== Required work ==
Among the entries, how many lines carry the string "machine"? Give the number and nothing else.

[Dataset entries]
══════════
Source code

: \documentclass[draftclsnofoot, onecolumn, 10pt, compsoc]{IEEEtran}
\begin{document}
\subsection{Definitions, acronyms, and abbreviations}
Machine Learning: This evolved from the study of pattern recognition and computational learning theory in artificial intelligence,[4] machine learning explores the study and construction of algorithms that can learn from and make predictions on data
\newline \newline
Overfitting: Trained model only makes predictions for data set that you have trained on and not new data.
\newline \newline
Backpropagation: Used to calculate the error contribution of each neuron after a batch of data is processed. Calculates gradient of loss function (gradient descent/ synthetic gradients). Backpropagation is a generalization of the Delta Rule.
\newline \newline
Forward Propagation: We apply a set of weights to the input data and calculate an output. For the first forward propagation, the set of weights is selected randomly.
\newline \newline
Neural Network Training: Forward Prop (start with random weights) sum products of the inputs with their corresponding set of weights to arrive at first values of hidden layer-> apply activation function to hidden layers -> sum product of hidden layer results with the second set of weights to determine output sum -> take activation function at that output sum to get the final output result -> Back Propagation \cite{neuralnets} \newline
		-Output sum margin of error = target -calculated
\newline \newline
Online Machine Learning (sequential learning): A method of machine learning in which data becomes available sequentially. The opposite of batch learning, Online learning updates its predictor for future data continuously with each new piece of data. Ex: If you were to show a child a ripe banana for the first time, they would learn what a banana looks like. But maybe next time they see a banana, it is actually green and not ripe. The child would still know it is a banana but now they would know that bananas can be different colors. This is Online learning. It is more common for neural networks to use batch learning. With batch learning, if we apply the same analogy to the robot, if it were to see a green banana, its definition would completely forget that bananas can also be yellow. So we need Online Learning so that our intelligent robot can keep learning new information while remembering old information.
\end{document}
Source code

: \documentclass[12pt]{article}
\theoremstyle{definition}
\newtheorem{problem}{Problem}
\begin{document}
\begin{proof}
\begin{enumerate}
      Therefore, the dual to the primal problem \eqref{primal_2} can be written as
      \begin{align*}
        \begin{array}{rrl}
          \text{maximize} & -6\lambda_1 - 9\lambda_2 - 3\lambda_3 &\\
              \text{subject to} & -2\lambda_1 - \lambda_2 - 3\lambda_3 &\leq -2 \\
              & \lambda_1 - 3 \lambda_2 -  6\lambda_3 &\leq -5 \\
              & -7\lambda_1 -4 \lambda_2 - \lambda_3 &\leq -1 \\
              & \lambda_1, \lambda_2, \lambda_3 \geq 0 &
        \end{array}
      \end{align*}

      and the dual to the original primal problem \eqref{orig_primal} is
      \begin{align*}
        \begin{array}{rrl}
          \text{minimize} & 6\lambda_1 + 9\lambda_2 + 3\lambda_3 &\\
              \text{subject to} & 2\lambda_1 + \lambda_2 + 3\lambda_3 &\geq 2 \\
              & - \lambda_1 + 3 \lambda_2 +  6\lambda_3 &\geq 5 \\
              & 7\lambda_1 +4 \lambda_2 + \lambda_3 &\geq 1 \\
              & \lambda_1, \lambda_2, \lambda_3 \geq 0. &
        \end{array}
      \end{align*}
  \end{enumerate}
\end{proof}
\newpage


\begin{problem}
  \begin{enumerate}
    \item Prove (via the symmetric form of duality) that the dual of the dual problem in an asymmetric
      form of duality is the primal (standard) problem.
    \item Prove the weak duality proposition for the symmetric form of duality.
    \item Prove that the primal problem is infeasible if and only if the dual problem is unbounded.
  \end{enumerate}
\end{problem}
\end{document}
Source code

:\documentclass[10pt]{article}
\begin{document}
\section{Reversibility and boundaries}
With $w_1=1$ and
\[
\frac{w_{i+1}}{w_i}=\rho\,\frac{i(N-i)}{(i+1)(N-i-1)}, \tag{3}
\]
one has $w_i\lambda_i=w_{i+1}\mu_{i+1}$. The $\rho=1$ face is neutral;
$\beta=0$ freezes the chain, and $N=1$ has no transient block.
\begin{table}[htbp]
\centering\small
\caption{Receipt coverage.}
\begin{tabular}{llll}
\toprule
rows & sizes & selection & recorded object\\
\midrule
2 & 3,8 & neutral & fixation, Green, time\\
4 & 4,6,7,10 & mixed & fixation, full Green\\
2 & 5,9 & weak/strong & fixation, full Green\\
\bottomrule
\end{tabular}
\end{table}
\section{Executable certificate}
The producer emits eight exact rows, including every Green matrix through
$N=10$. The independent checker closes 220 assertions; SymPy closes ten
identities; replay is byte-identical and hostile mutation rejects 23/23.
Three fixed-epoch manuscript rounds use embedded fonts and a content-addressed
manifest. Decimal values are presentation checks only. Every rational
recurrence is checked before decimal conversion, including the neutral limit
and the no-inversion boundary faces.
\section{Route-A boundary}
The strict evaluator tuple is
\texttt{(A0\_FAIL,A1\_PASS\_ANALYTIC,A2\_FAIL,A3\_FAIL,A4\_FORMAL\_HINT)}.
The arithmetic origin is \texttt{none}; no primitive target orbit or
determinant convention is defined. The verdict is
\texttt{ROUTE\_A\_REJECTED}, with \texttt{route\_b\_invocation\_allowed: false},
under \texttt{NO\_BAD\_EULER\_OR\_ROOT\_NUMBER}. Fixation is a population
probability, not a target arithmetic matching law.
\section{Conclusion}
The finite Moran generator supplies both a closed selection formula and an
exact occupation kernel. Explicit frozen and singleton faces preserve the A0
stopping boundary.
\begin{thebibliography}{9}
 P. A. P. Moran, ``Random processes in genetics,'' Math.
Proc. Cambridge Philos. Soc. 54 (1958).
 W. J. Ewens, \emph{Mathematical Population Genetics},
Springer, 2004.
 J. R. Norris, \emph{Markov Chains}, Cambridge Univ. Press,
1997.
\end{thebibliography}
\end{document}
══════════
== Task result ==
2